After 10 years as a tribal police officer and four as a social worker, Brings Plenty decided new leadership was needed at tribal headquarters to offer more than just promises of a brighter day to a generation in danger of self-extinction. In 2004, he ran for tribal council and lost after a close recount. Defying the odds, he ran for tribal chairman two years later and won in a landslide.

Intent on shaking things up, he made the tribe the first in the U.S. to endorse the presidential campaign of a little-known U.S. senator from Chicago and began courting renewable energy developers to bring jobs and revenues to the reservation.

Thanks to federal stimulus funds set aside for tribal projects after aggressive lobbying of President Obama by Brings Plenty and other tribal leaders, a new health center is rising in Eagle Butte.

More help is needed, including some $65 million to repair the antiquated water system serving an area the size of Connecticut. Many homes have never had running water, sewer hook-ups or electricity. The tough budgetary climate has dimmed hope for relief, making alternative sources of funds even more important.

While in Boston to speak at Harvard, he met with former U.S. Rep. Joseph P. Kennedy II, chairman of non-profit Citizens Energy Corporation, which is partnering with the tribe to build a 120-megawatt, utility-scale wind farm on the reservation.

Too far from population centers to harness casino revenues, Brings Plenty said Cheyenne River’s future lies in harnessing its own resources through deals that offer not just lease payments but ownership and control.

“They say the Dakotas is the Saudi Arabia of wind,” he told the mixed crowd of graduate and college students at Winthrop House. “It does blow out there sometimes over 50 miles an hour. We can use what we have to provide power that produces jobs but no pollution.”

The chief’s approach has attracted notice on both the national and international scenes. He serves as president of the Council of Large Land-Based Tribes, a coalition of tribes from seven western states covering 60 percent of all Native American lands, and has traveled to Latin America to meet with indigenous leaders from throughout the continent.

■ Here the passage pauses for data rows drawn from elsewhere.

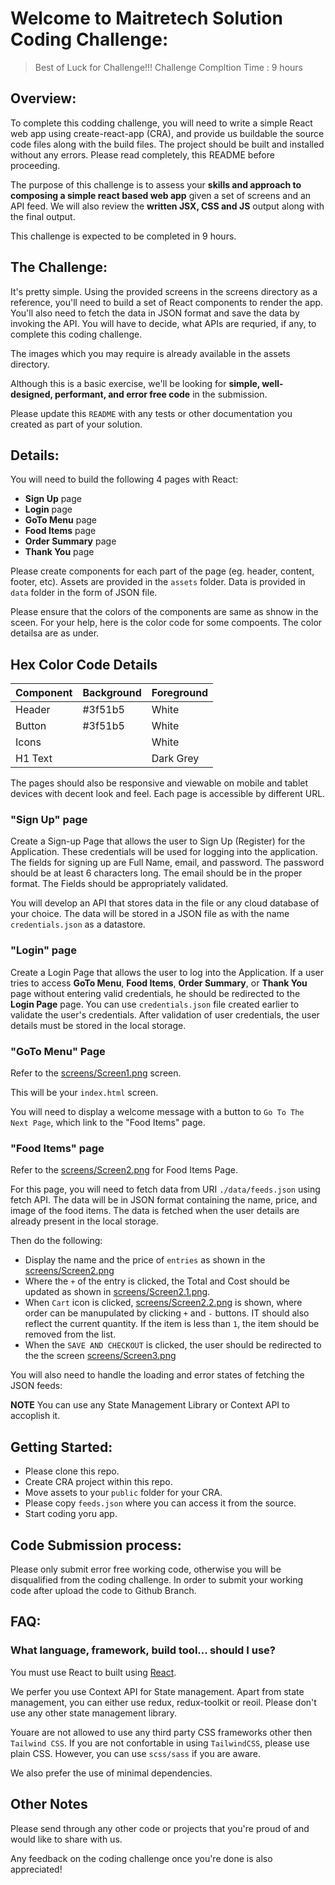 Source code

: # Welcome to Maitretech Solution Coding Challenge:

> Best of Luck for Challenge!!!
> Challenge Compltion Time : 9 hours

## Overview:

To complete this codding challenge, you will need to write a simple React web app using create-react-app (CRA), and provide us buildable the source code files along with the build files. The project should be built and installed without any errors. Please read completely, this README before proceeding.

The purpose of this challenge is to assess your **skills and approach to composing a simple react based web app** given a set of screens and an API feed. We will also review the **written JSX, CSS and JS** output along with the final output.

This challenge is expected to be completed in 9 hours.

## The Challenge:

It's pretty simple. Using the provided screens in the screens directory as a reference, you'll need to build a set of React components to render the app. You'll also need to fetch the data in JSON format and save the data by invoking the API. You will have to decide, what APIs are requried, if any, to complete this coding challenge. 

The images which you may require is already available in the assets directory. 

Although this is a basic exercise, we'll be looking for **simple, well-designed, performant, and error free code** in the submission.

Please update this `README` with any tests or other documentation you created as part of your solution.

## Details:

You will need to build the following 4 pages with React:
  - **Sign Up** page
  - **Login** page
  - **GoTo Menu** page
  - **Food Items** page
  - **Order Summary** page
  - **Thank You** page

Please create components for each part of the page (eg. header, content, footer, etc).
Assets are provided in the `assets` folder. Data is provided in `data` folder in the form of JSON file.

Please ensure that the colors of the components are same as shnow in the sceen. For your help, here is the color code for some compoents. The color detailsa are as under.

## Hex Color Code Details
| Component | Background | Foreground |
|-----------|----------- |-----------|
| Header    | #3f51b5    | White     |
| Button    | #3f51b5    | White     |
| Icons     |            | White     |
| H1 Text   |            | Dark Grey |

The pages should also be responsive and viewable on mobile and tablet devices with decent look and feel. Each page is accessible by different URL.

### "Sign Up" page
Create a Sign-up Page that allows the user to Sign Up (Register) for the Application. These credentials will be used for logging into the application. The fields for signing up are Full Name, email, and password. The password should be at least 6 characters long. The email should be in the proper format. The Fields should be appropriately validated. 

You will develop an API that stores data in the file or any cloud database of your choice. The data will be stored in a JSON file as with the name `credentials.json` as a datastore. 

### "Login" page
Create a Login Page that allows the user to log into the Application. If a user tries to access **GoTo Menu**, **Food Items**, **Order Summary**, or **Thank You** page without entering valid credentials, he should be redirected to the **Login Page** page. You can use `credentials.json` file created earlier to validate the user's credentials. After validation of user credentials, the user details must be stored in the local storage. 

### "GoTo Menu" Page

Refer to the [screens/Screen1.png](./screens/Screen1.png) screen.

This will be your `index.html` screen.

You will need to display a welcome message with a button to `Go To The Next Page`, which link to the "Food Items" page.

### "Food Items" page

Refer to the [screens/Screen2.png](./screens/Screen2.png) for Food Items Page.

For this page, you will need to fetch data from URI `./data/feeds.json` using fetch API. The data will be in JSON format containing the name, price, and image of the food items. The data is fetched when the user details are already present in the local storage.

Then do the following:

- Display the name and the price of `entries` as shown in the [screens/Screen2.png](./screens/Screen2.png)
- Where the `+` of the entry is clicked, the Total and Cost should be updated as shown in [screens/Screen2.1.png](./screens/Screen2.1.png).
- When `Cart` icon is clicked, [screens/Screen2.2.png](./screens/Screen2.2.png) is shown, where order can be manupulated by clicking `+` and `-` buttons. IT should also reflect the current quantity. If the item is less than `1`, the item should be removed from the list.
- When the `SAVE AND CHECKOUT` is clicked, the user should be redirected to the the screen [screens/Screen3.png](./screens/Screen3.png)

You will also need to handle the loading and error states of fetching the JSON feeds:

**NOTE** You can use any State Management Library or Context API to accoplish it. 

## Getting Started:

- Please clone this repo.
- Create CRA project within this repo.
- Move assets to your `public` folder for your CRA.
- Please copy `feeds.json` where you can access it from the source.
- Start coding yoru app.

## Code Submission process:

Please only submit error free working code, otherwise you will be disqualified from the coding challenge. In order to submit your working code after upload the code to Github Branch.

## FAQ:

### What language, framework, build tool... should I use?

You must use React to built using [React](https://reactjs.org/).

We perfer you use Context API for State management. Apart from state management, you can either use redux, redux-toolkit or reoil. Please don't use any other state management library.

Youare are not allowed to use any third party CSS frameworks other then `Tailwind CSS`. If you are not confortable in using `TailwindCSS`, please use plain CSS. However, you can use `scss/sass` if you are aware. 

We also prefer the use of minimal dependencies.

## Other Notes

Please send through any other code or projects that you're proud of and would like to share with us.

Any feedback on the coding challenge once you're done is also appreciated!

The chairman grew up on the Pine Ridge and Cheyenne River reservations during a period of frequent clashes between members of the American Indian Movement (AIM) and less radical Native American factions.

He was too young to remember the 1973 takeover and shoot-out at Wounded Knee between AIM and the FBI, but said intra-tribe violence continued long after the lethal stand-off at the site of the 1890 U.S. Army massacre of hundreds of defenseless Sioux.

At age 8, while taking a short-cut home through territory controlled by AIM, Brings Plenty and his pet dog came under fire. “A bullet passed through my leg,” he said. “Right through my jeans and my calf. I used a willow stick to get out the .22 bullet and had to throw away my jeans because I didn’t want my parents to know.”